→ **TASK STATEMENT**: The result should be every line in the material below containing the string "obiettivo".

→ **THE RECORDS**:
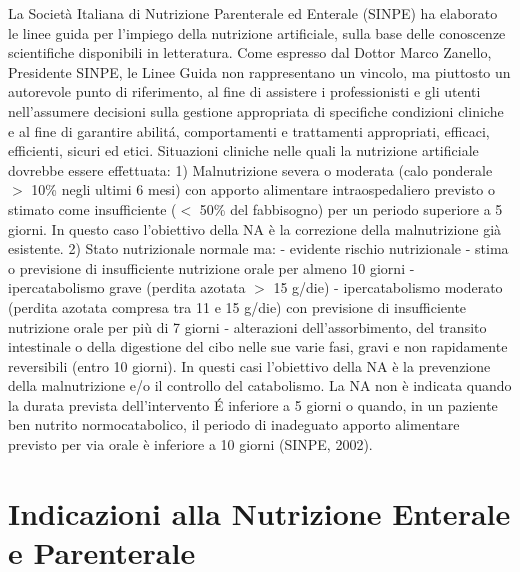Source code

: \documentclass[12pt,a4paper,oneside]{book}
\begin{document}
La Societ\`a Italiana di Nutrizione Parenterale ed Enterale (SINPE) ha elaborato le linee guida per l'impiego della nutrizione artificiale, sulla base delle conoscenze scientifiche disponibili in letteratura. Come espresso dal Dottor Marco Zanello, Presidente SINPE, le Linee Guida non rappresentano un vincolo, ma piuttosto un autorevole punto di riferimento, al fine di assistere i professionisti e gli utenti nell'assumere decisioni sulla gestione appropriata di specifiche condizioni cliniche e al fine di garantire abilit\'a, comportamenti e trattamenti appropriati, efficaci, efficienti, sicuri ed etici. 
Situazioni cliniche nelle quali la nutrizione artificiale dovrebbe essere effettuata: 
1) Malnutrizione severa o moderata (calo ponderale $>$ 10\% negli ultimi 6 mesi) con apporto alimentare intraospedaliero previsto o stimato come insufficiente ($<$ 50\% del fabbisogno) per un periodo superiore a 5 giorni. In questo caso l'obiettivo della NA \`e la correzione della malnutrizione gi\`a esistente.
2) Stato nutrizionale normale ma:
- evidente rischio nutrizionale
- stima o previsione di insufficiente nutrizione orale per almeno 10 giorni
- ipercatabolismo grave (perdita azotata $>$ 15 g/die)
- ipercatabolismo moderato (perdita azotata compresa tra 11 e 15 g/die) con previsione di insufficiente nutrizione orale per pi\`u di 7 giorni 
- alterazioni dell'assorbimento, del transito intestinale o della digestione del cibo nelle sue varie fasi, gravi e non rapidamente reversibili (entro 10 giorni). 
In questi casi l'obiettivo della NA \`e la prevenzione della malnutrizione e/o il controllo del catabolismo. 
La NA non \`e indicata quando la durata prevista dell'intervento \'E inferiore a 5 giorni o quando, in un paziente ben nutrito normocatabolico, il periodo di inadeguato apporto alimentare previsto per via orale \`e inferiore a 10 giorni (SINPE, 2002). 


\section{Indicazioni alla Nutrizione Enterale e Parenterale }
\end{document}
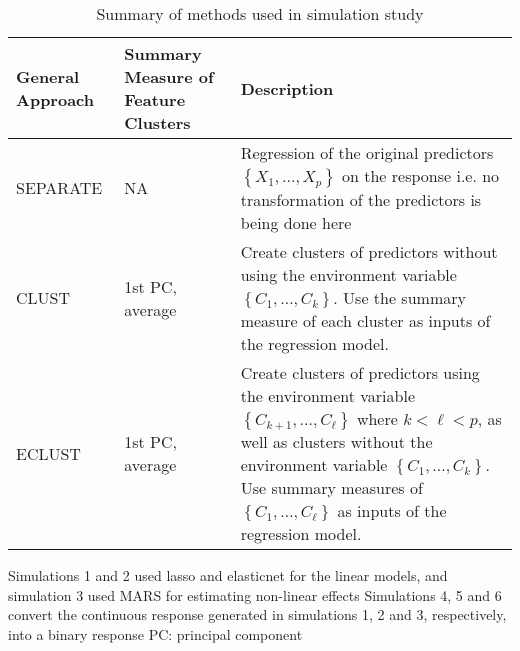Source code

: \begin{table}[h]	
	\begin{threeparttable}
		\caption{Summary of methods used in simulation study}
		\label{tab:methodssim}
		\begin{tabulary}{\linewidth}{lLL}
			\toprule
			General Approach              & Summary Measure of Feature Clusters &  Description \\ \midrule
			SEPARATE       & NA& Regression of the original predictors $\left\lbrace X_1, \ldots, X_p\right\rbrace$ on the response i.e. no transformation of the predictors is being done here \\
			CLUST & 1st PC, average & Create clusters of predictors without using the environment variable $\left\lbrace C_1, \ldots, C_k\right\rbrace$. Use the summary measure of each cluster as inputs of the regression model.\\
			ECLUST & 1st PC, average & Create clusters of predictors using the environment variable $\left\lbrace C_{k+1}, \ldots, C_{\ell} \right\rbrace$ where $k < \ell < p$, as well as clusters without the environment variable $\left\lbrace C_1, \ldots, C_k\right\rbrace$. Use summary measures of $\left\lbrace C_{1}, \ldots, C_{\ell} \right\rbrace$ as inputs of the regression model. \\ \bottomrule
		\end{tabulary}
		\begin{tablenotes}
			{\footnotesize
			Simulations 1 and 2  used lasso and elasticnet for the linear models, and simulation 3 used MARS for estimating non-linear effects
			Simulations 4, 5 and 6 convert the continuous response generated in simulations 1, 2 and 3, respectively, into a binary response
			PC: principal component
				
			}
		\end{tablenotes} 		
	\end{threeparttable}
\end{table}	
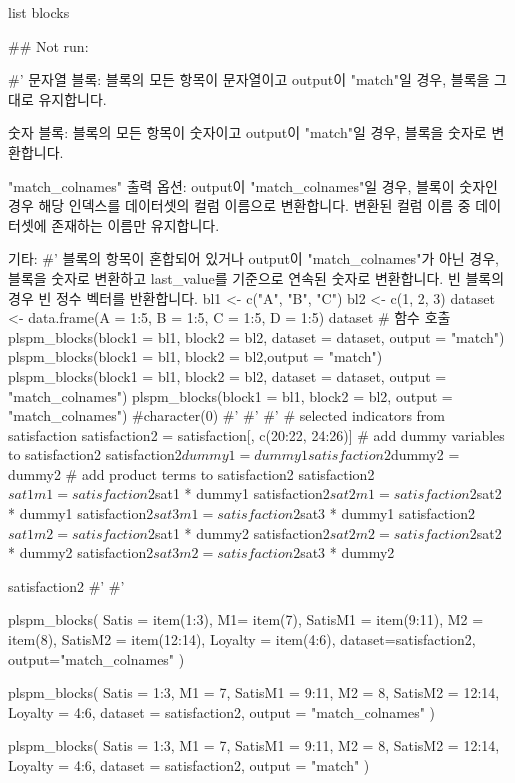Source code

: \documentclass[a4paper]{book}
\begin{document}
%
\begin{Value}
list blocks
\end{Value}
%
\begin{Examples}
\begin{ExampleCode}

## Not run: 

#'
문자열 블록:
  블록의 모든 항목이 문자열이고 output이 "match"일 경우,
   블록을 그대로 유지합니다.

숫자 블록:
  블록의 모든 항목이 숫자이고 output이 "match"일 경우,
  블록을 숫자로 변환합니다.

"match_colnames" 출력 옵션:
  output이 "match_colnames"일 경우, 블록이 숫자인
  경우 해당 인덱스를 데이터셋의 컬럼 이름으로
  변환합니다. 변환된 컬럼 이름 중 데이터셋에
  존재하는 이름만 유지합니다.

기타:
#'   블록의 항목이 혼합되어 있거나 output이
"match_colnames"가 아닌 경우, 블록을 숫자로
변환하고 last_value를 기준으로 연속된 숫자로
변환합니다. 빈 블록의 경우 빈 정수 벡터를
반환합니다.
bl1 <- c("A", "B", "C")
bl2 <- c(1, 2, 3)
dataset <- data.frame(A = 1:5, B = 1:5, C = 1:5, D = 1:5)
dataset
# 함수 호출
plspm_blocks(block1 = bl1, block2 = bl2,
dataset = dataset, output = "match")
plspm_blocks(block1 = bl1, block2 = bl2,output = "match")
plspm_blocks(block1 = bl1, block2 = bl2,
dataset = dataset, output = "match_colnames")
plspm_blocks(block1 = bl1, block2 = bl2,
output = "match_colnames") #character(0)
#'
#'
#'
# selected indicators from satisfaction
satisfaction2 = satisfaction[, c(20:22, 24:26)]
# add dummy variables to satisfaction2
satisfaction2$dummy1 = dummy1
satisfaction2$dummy2 = dummy2
# add product terms to satisfaction2
satisfaction2$sat1m1 = satisfaction2$sat1 * dummy1
satisfaction2$sat2m1 = satisfaction2$sat2 * dummy1
satisfaction2$sat3m1 = satisfaction2$sat3 * dummy1
satisfaction2$sat1m2 = satisfaction2$sat1 * dummy2
satisfaction2$sat2m2 = satisfaction2$sat2 * dummy2
satisfaction2$sat3m2 = satisfaction2$sat3 * dummy2

satisfaction2 %
#'
#'

plspm_blocks(
  Satis = item(1:3),
  M1= item(7),
  SatisM1 = item(9:11),
  M2 = item(8),
  SatisM2 = item(12:14),
  Loyalty = item(4:6),
  dataset=satisfaction2,
  output="match_colnames"
)


plspm_blocks(
  Satis = 1:3,
  M1 = 7,
  SatisM1 = 9:11,
  M2 = 8,
  SatisM2 = 12:14,
  Loyalty = 4:6,
  dataset = satisfaction2,
  output = "match_colnames"
)

plspm_blocks(
  Satis = 1:3,
  M1 = 7,
  SatisM1 = 9:11,
  M2 = 8,
  SatisM2 = 12:14,
  Loyalty = 4:6,
  dataset = satisfaction2,
  output = "match"
)




\end{ExampleCode}
\end{Examples}
\end{document}
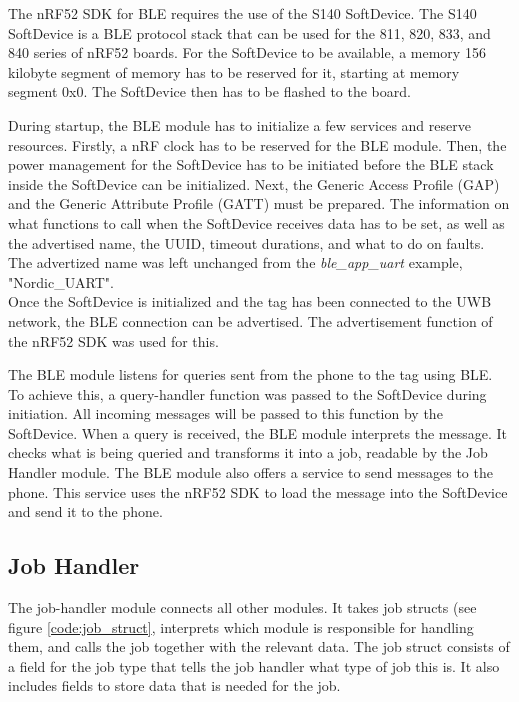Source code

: The nRF52 SDK for BLE requires the use of the S140 SoftDevice.
The S140 SoftDevice is a BLE protocol stack that can be used for the 811, 820, 833, and 840 series of nRF52 boards.
For the SoftDevice to be available, a memory 156 kilobyte segment of memory has to be reserved for it, starting at memory segment 0x0.
The SoftDevice then has to be flashed to the board.

During startup, the BLE module has to initialize a few services and reserve resources.
Firstly, a nRF clock has to be reserved for the BLE module.
Then, the power management for the SoftDevice has to be initiated before the BLE stack inside the SoftDevice can be initialized.
Next, the Generic Access Profile (GAP) and the Generic Attribute Profile (GATT) must be prepared.
The information on what functions to call when the SoftDevice receives data has to be set, as well as the advertised name, the UUID, timeout durations, and what to do on faults.
The advertized name was left unchanged from the \textit{ble{\_}app{\_}uart} example, "Nordic{\_}UART".\\
Once the SoftDevice is initialized and the tag has been connected to the UWB network, the BLE connection can be advertised.
The advertisement function of the nRF52 SDK was used for this.


The BLE module listens for queries sent from the phone to the tag using BLE.
To achieve this, a query-handler function was passed to the SoftDevice during initiation.
All incoming messages will be passed to this function by the SoftDevice.
When a query is received, the BLE module interprets the message.
It checks what is being queried and transforms it into a job, readable by the Job Handler module.
The BLE module also offers a service to send messages to the phone.
This service uses the nRF52 SDK to load the message into the SoftDevice and send it to the phone.


\subsection{Job Handler}
\label{ss:job_handler_module}

The job-handler module connects all other modules.
It takes job structs (see figure \ref{code:job_struct}, interprets which module is responsible for handling them, and calls the job together with the relevant data.
The job struct consists of a field for the job type that tells the job handler what type of job this is. It also includes fields to store data that is needed for the job.

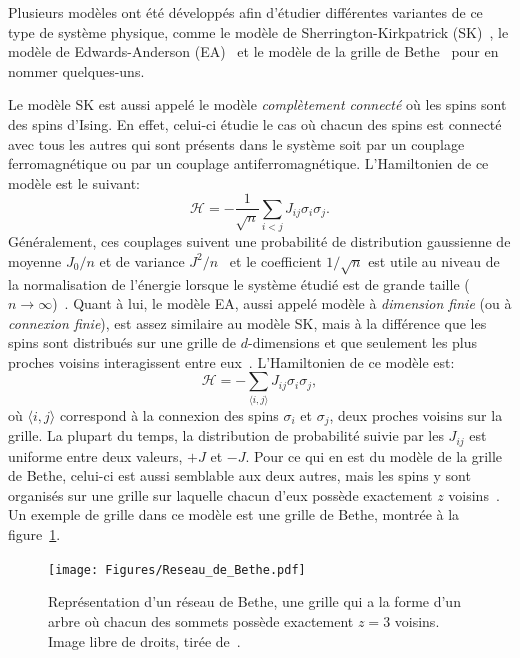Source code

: Plusieurs modèles ont été développés afin d'étudier différentes variantes de ce type de système physique, comme le modèle de Sherrington-Kirkpatrick (SK)~\cite{SKspinglass}, le modèle de Edwards-Anderson (EA)~\cite{EAspinglass} et le modèle de la grille de Bethe~\cite{Bethespinglass} pour en nommer quelques-uns. %

Le modèle SK est aussi appelé le modèle \emph{complètement connecté} où les spins sont des spins d'Ising.
En effet, celui-ci étudie le cas où chacun des spins est connecté avec tous les autres qui sont présents dans le système soit par un couplage ferromagnétique ou par un couplage antiferromagnétique.
L'Hamiltonien de ce modèle est le suivant:
\begin{equation}
    \mathcal{H} = -\frac{1}{\sqrt{n}}\sum_{i < j} J_{ij}\sigma_i\sigma_j.
\end{equation}
Généralement, ces couplages suivent une probabilité de distribution gaussienne de moyenne $J_0 / n$ et de variance $J^2 / n$~\cite{rodriguez2021sherrington} et le coefficient $1/\sqrt{n}$ est utile au niveau de la normalisation de l'énergie lorsque le système étudié est de grande taille ($n \rightarrow \infty$)~\cite{stein2013spin}.
Quant à lui, le modèle EA, aussi appelé modèle à \emph{dimension finie} (ou à \emph{connexion finie}), est assez similaire au modèle SK, mais à la différence que les spins sont distribués sur une grille de $d$-dimensions et que seulement les plus proches voisins interagissent entre eux~\cite{stein2013spin}.
L'Hamiltonien de ce modèle est:
\begin{equation}
    \mathcal{H} = -\sum_{\langle i, j \rangle} J_{ij}\sigma_i\sigma_j,
\end{equation}
où $\langle i, j \rangle$ correspond à la connexion des spins $\sigma_i$ et $\sigma_j$, deux proches voisins sur la grille.
La plupart du temps, la distribution de probabilité suivie par les $J_{ij}$ est uniforme entre deux valeurs, $+J$ et $-J$\cite{stein2013spin}.
Pour ce qui en est du modèle de la grille de Bethe, celui-ci est aussi semblable aux deux autres, mais les spins y sont organisés sur une grille sur laquelle chacun d'eux possède exactement $z$ voisins~\cite{viana1985phase}.
Un exemple de grille dans ce modèle est une grille de Bethe, montrée à la figure~\ref{fig:bethe-lattice}.
\begin{figure}[h]
    \centering
    \texttt{[image: Figures/Reseau\_de\_Bethe.pdf]}
    \caption[Représentation d'un réseau de Bethe avec $z = 3$ voisins.]{Représentation d'un réseau de Bethe, une grille qui a la forme d'un arbre où chacun des sommets possède exactement $z = 3$ voisins. Image libre de droits, tirée de~\protect\cite{wiki:Bethe-lattice}.}
    \label{fig:bethe-lattice}
\end{figure}

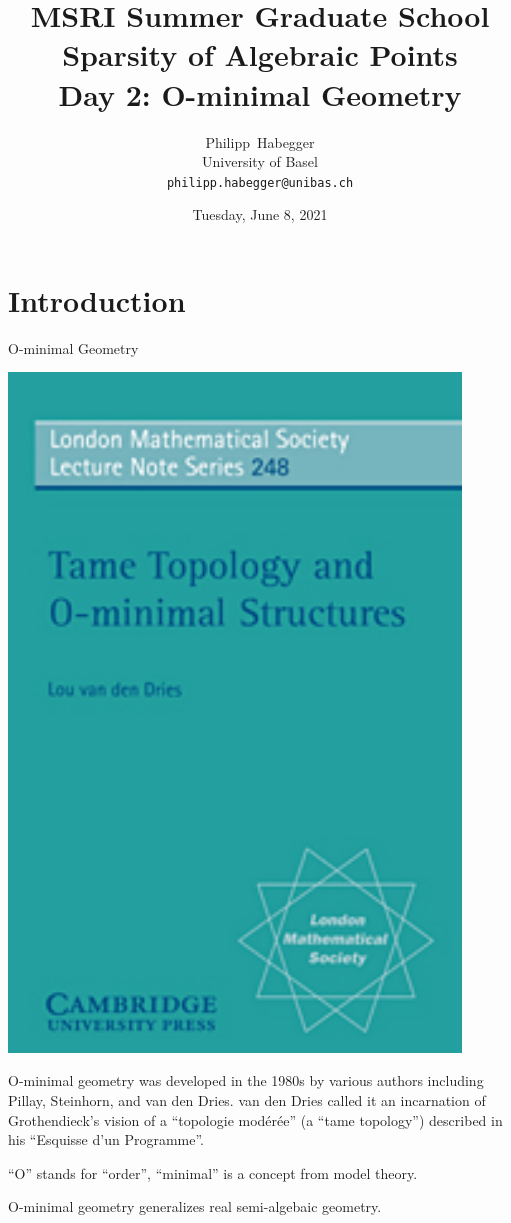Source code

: \documentclass{beamer}
\title{MSRI Summer Graduate School \\ Sparsity of Algebraic Points \\
  Day 2: O-minimal Geometry}
\author{Philipp~Habegger \\ University of Basel \\ \texttt{philipp.habegger@unibas.ch}}
\date{Tuesday, June 8, 2021}
\begin{document}
\setlength{\abovecaptionskip}{0pt} 
\setlength{\belowcaptionskip}{0pt} 

\renewcommand{\figurename}{Fig.}


\begin{frame}
  \titlepage
\end{frame}

\section{Introduction}
\begin{frame}{O-minimal Geometry}
  \begin{minipage}{0.3\linewidth}
    \includegraphics[width=0.9\textwidth]{vddries_title.jpg}    
  \end{minipage}\begin{minipage}{0.6\linewidth}
    O-minimal geometry was developed in the 1980s by various authors
    including Pillay, Steinhorn, and van den Dries. van den Dries called it an
    incarnation of Grothendieck's vision of a ``topologie
    mod\'er\'ee'' (a ``tame topology'') described
    in his ``Esquisse d'un Programme''.  
  \end{minipage}

  ``O'' stands for ``order'',  ``minimal'' is a concept from model
  theory.

  O-minimal geometry generalizes real semi-algebaic geometry. 
\end{frame}
\end{document}
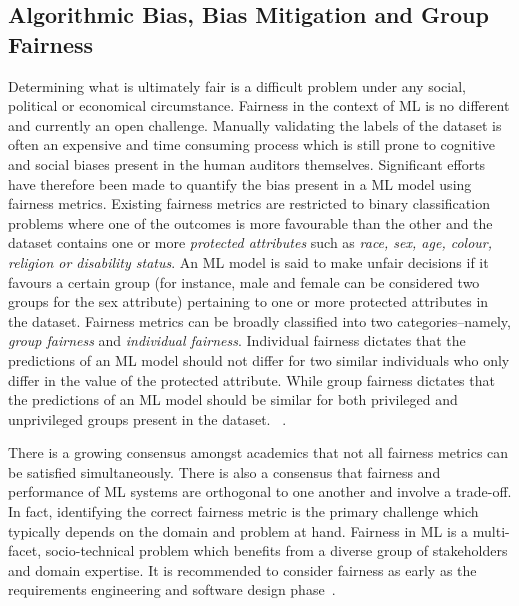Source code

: \documentclass{article}
\begin{document}
\subsection{Algorithmic Bias, Bias Mitigation and Group Fairness}\label{sec:bias-fairness}

Determining what is ultimately fair is a difficult problem under any
social, political or economical circumstance. Fairness in the context
of ML is no different and currently an open challenge. Manually
validating the labels of the dataset is often an expensive and time
consuming process which is still prone to cognitive and social biases
present in the human auditors themselves. Significant efforts have
therefore been made to quantify the bias present in a ML model using
fairness metrics. Existing fairness metrics are restricted to binary
classification problems where one of the outcomes is more favourable
than the other and the dataset contains one or more \emph{protected
attributes} such as \emph{race, sex, age, colour, religion or
disability status}. An ML model is said to make unfair decisions if it
favours a certain group (for instance, male and female can be
considered two groups for the sex attribute) pertaining to one or more
protected attributes in the dataset. Fairness metrics can be broadly
classified into two categories--namely, \emph{group fairness} and
\emph{individual fairness}. Individual fairness dictates that the
predictions of an ML model should not differ for two similar
individuals who only differ in the value of the protected
attribute. While group fairness dictates that the predictions of an ML
model should be similar for both privileged and unprivileged groups
present in the
dataset.  \cite{castelnovo2022clarification,hellman2020measuring,mitchell2021algorithmic,kusner2017counterfactual,grgic2016case,dwork2012fairness,barocas2019fairness,barocas2016big,hardt2016equality,binns2018fairness,hutchinson201950,verma2018fairness,saxena2019fairness}.

There is a growing consensus amongst academics that not all fairness
metrics can be satisfied simultaneously. There is also a consensus
that fairness and performance of ML systems are orthogonal to one
another and involve a trade-off. In fact, identifying the correct
fairness metric is the primary challenge which typically depends on
the domain and problem at hand. Fairness in ML is a multi-facet,
socio-technical problem which benefits from a diverse group of
stakeholders and domain expertise. It is recommended to consider
fairness as early as the requirements engineering and software design
phase \cite{zhang2020machine,chen2022fairness,mehrabi2021survey,zhang2021ignorance}.
\end{document}
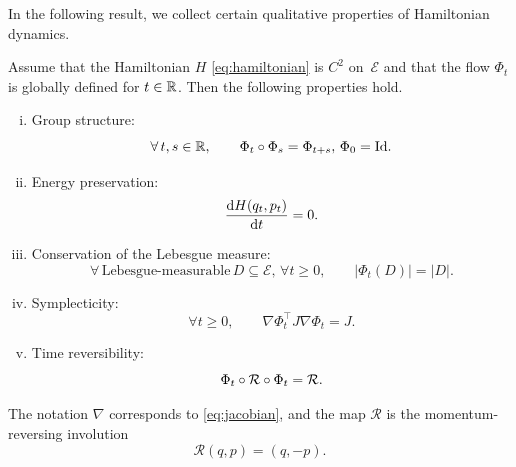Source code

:     In the following result, we collect certain qualitative properties of Hamiltonian dynamics.
    \begin{prop}
        \label{prop:hamiltonian_properties}
        Assume that the Hamiltonian $H$ \eqref{eq:hamiltonian} is $C^2$ on~$\mathcal E$ and that the flow $\Phi_t$ is globally defined for $t\in\mathbb{R}$. Then the following properties hold.
        \begin{enumerate}[i)]
            \item Group structure: \[\forall\, t,s\in \mathbb{R},\qquad \Phi_t \circ \Phi_s = \Phi_{t+s},\, \Phi_0=\mathrm{Id}.\]
            \item Energy preservation: \[\frac{\mathrm{d}H(q_t,p_t)}{\mathrm{d}t}=0.\]
            \item Conservation of the Lebesgue measure: \[\forall \,\text{Lebesgue-measurable}\,D\subseteq \mathcal{E},\,\forall t\geq 0,\qquad|\Phi_t(D)|=|D|.\]
            \item Symplecticity: \[\forall t\geq 0,\qquad\nabla \Phi_t^\intercal J \nabla \Phi_t = J.\]
            \item Time reversibility: \[\Phi_t \circ \mathcal{R} \circ \Phi_t=\mathcal R.\]
        \end{enumerate}
        The notation $\nabla$ corresponds to \eqref{eq:jacobian}, and the map $\mathcal R$ is the momentum-reversing involution
        \[\mathcal R(q,p)=(q,-p).\]
    \end{prop}

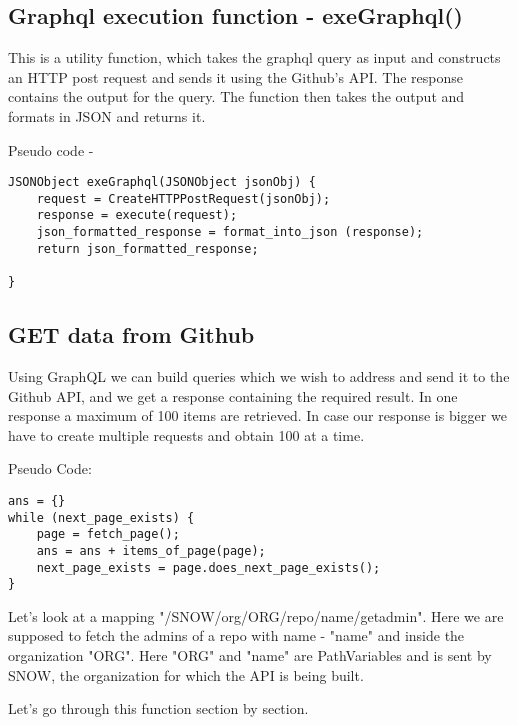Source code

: \subsection{Graphql execution function - exeGraphql()}
This is a utility function, which takes the graphql query as input and constructs an HTTP post request and sends it using the Github's API. The response contains the output for the query. The function then takes the output and formats in JSON and returns it.

Pseudo code - 
\begin{lstlisting}[breaklines]
JSONObject exeGraphql(JSONObject jsonObj) {
	request = CreateHTTPPostRequest(jsonObj);
	response = execute(request);
	json_formatted_response = format_into_json (response);
	return json_formatted_response;
	
}
\end{lstlisting}


\subsection{GET data from Github}
Using GraphQL we can build queries which we wish to address and send it to the Github API, and we get a response containing the required result. In one response a maximum of 100 items are retrieved. In case our response is bigger we have to create multiple requests and obtain 100 at a time.

Pseudo Code:
\begin{lstlisting}[breaklines]
ans = {}
while (next_page_exists) {
	page = fetch_page();
	ans = ans + items_of_page(page);
	next_page_exists = page.does_next_page_exists();
}
\end{lstlisting}

Let's look at a mapping "/SNOW/org/{ORG}/repo/{name}/getadmin". Here we are supposed to fetch the admins of a repo with name - "name" and inside the organization "ORG". Here "ORG" and "name" are PathVariables and is sent by SNOW, the organization for which the API is being built.

Let's go through this function section by section.

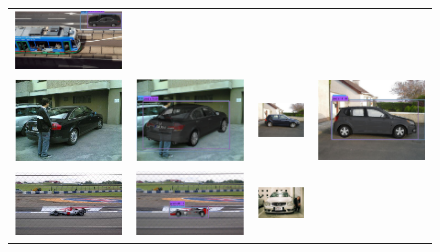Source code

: \documentclass[10pt,twocolumn,letterpaper]{article}
\begin{document}
\begin{figure}[h]
\begin{tabular}{|cc|cc|}
  \includegraphics[width=0.24\linewidth]{supp/pas_car5b.png}  \\
  \includegraphics[width=0.24\linewidth]{supp/pas_car6a.png} &
  \includegraphics[width=0.24\linewidth]{supp/pas_car6b.png} & 
  \includegraphics[width=0.24\linewidth]{supp/pas_car7a.png} &
  \includegraphics[width=0.24\linewidth]{supp/pas_car7b.png}  \\
  \includegraphics[width=0.24\linewidth]{supp/pas_car10a.png} &
  \includegraphics[width=0.24\linewidth]{supp/pas_car10b.png} & 
  \includegraphics[width=0.24\linewidth]{supp/pas_car16a.png} &

\end{tabular}
\end{figure}
\end{document}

→ **ANSWER BOX**:
1) Malnutrizione severa o moderata (calo ponderale $>$ 10\% negli ultimi 6 mesi) con apporto alimentare intraospedaliero previsto o stimato come insufficiente ($<$ 50\% del fabbisogno) per un periodo superiore a 5 giorni. In questo caso l'obiettivo della NA \`e la correzione della malnutrizione gi\`a esistente.
In questi casi l'obiettivo della NA \`e la prevenzione della malnutrizione e/o il controllo del catabolismo. 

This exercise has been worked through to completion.